Repeat the lines below exactly as written, please, from the line with "3. 各従業員に関する追加情報(電子メール アドレスなど)" to the line with "3 番目の方法では、インデックス エンティティが従業員エンティティとは別のパーティションにあるため、EGT", both lines included, and no others.
----
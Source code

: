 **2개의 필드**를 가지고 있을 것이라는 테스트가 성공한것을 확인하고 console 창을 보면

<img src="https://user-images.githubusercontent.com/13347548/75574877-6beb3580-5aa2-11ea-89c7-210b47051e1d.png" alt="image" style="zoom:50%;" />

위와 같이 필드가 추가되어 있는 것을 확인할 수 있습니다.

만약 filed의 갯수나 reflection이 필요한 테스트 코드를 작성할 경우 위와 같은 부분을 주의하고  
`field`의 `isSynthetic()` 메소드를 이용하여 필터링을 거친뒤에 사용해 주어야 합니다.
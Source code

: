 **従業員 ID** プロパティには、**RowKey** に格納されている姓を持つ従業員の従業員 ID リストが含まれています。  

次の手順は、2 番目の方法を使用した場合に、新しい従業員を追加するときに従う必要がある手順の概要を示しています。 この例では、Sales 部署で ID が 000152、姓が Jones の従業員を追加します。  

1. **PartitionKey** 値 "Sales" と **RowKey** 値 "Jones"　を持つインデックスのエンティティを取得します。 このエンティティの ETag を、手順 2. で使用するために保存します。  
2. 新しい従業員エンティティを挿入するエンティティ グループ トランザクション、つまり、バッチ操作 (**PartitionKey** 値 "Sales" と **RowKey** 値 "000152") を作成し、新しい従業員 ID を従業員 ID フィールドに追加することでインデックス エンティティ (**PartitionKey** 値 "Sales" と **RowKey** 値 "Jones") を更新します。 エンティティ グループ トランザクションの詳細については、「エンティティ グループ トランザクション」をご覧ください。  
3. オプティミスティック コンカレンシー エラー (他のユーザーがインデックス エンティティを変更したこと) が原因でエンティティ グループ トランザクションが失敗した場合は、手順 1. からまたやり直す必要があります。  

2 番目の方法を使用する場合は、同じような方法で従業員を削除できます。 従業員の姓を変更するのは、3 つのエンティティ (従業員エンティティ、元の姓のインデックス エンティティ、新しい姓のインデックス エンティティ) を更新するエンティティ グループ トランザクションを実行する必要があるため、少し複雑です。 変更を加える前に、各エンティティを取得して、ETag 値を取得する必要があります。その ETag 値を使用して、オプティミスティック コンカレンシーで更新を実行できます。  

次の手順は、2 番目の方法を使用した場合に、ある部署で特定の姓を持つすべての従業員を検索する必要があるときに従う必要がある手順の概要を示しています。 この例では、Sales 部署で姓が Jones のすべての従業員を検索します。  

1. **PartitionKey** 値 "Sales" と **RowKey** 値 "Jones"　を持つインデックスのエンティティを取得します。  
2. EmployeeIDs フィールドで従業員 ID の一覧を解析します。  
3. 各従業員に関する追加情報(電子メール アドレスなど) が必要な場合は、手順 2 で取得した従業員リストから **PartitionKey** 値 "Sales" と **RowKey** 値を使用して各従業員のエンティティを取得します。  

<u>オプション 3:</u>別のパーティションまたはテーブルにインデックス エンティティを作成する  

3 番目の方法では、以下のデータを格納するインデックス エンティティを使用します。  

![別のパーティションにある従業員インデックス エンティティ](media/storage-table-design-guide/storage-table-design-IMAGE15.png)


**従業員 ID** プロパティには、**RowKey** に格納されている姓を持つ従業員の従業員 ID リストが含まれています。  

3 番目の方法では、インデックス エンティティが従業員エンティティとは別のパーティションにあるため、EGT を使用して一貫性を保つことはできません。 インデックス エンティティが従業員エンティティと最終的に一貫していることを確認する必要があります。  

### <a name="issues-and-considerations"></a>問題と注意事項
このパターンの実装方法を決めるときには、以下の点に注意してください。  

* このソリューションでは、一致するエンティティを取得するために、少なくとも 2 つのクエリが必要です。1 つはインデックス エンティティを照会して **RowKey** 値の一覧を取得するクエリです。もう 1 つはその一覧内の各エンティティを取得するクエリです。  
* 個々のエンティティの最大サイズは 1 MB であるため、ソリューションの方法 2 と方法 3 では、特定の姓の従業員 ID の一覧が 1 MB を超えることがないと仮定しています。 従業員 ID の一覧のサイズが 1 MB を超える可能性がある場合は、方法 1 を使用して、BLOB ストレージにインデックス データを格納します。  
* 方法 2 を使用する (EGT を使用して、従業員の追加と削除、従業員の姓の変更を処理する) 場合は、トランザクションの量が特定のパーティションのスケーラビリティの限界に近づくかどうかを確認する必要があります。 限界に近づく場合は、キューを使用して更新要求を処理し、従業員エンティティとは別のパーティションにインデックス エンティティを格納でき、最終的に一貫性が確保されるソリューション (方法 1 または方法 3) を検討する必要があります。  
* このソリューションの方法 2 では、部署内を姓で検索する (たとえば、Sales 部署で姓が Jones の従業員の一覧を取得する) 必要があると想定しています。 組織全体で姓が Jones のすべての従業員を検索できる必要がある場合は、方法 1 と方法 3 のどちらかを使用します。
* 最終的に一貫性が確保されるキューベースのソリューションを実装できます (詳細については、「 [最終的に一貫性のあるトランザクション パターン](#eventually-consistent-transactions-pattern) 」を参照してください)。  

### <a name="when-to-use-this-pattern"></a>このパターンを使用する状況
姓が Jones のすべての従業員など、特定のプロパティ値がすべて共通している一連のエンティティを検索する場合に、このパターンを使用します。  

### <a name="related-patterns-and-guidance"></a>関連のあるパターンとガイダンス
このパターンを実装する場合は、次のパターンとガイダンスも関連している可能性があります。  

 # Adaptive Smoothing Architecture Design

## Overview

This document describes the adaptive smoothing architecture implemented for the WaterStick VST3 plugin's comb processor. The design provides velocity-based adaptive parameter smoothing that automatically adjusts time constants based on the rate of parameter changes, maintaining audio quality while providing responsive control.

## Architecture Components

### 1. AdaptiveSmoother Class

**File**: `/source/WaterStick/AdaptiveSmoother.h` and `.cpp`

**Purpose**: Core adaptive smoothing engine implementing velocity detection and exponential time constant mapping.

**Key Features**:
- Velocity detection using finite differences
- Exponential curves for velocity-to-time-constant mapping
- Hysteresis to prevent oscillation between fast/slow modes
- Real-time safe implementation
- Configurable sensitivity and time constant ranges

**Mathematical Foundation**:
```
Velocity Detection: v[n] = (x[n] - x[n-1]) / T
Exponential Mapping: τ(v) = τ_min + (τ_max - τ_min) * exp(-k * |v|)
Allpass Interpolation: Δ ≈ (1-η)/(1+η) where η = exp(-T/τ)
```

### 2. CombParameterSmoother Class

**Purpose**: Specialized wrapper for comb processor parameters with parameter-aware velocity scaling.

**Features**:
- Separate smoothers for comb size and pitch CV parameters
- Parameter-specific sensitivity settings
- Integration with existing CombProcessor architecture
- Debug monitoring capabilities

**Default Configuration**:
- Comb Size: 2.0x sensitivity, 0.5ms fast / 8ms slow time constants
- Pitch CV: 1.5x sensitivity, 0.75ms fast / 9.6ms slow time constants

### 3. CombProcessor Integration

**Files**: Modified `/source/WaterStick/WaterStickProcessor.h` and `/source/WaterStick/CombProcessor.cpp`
----
▸ **Task response**
3. 各従業員に関する追加情報(電子メール アドレスなど) が必要な場合は、手順 2 で取得した従業員リストから **PartitionKey** 値 "Sales" と **RowKey** 値を使用して各従業員のエンティティを取得します。  

<u>オプション 3:</u>別のパーティションまたはテーブルにインデックス エンティティを作成する  

3 番目の方法では、以下のデータを格納するインデックス エンティティを使用します。  

![別のパーティションにある従業員インデックス エンティティ](media/storage-table-design-guide/storage-table-design-IMAGE15.png)


**従業員 ID** プロパティには、**RowKey** に格納されている姓を持つ従業員の従業員 ID リストが含まれています。  

3 番目の方法では、インデックス エンティティが従業員エンティティとは別のパーティションにあるため、EGT を使用して一貫性を保つことはできません。 インデックス エンティティが従業員エンティティと最終的に一貫していることを確認する必要があります。  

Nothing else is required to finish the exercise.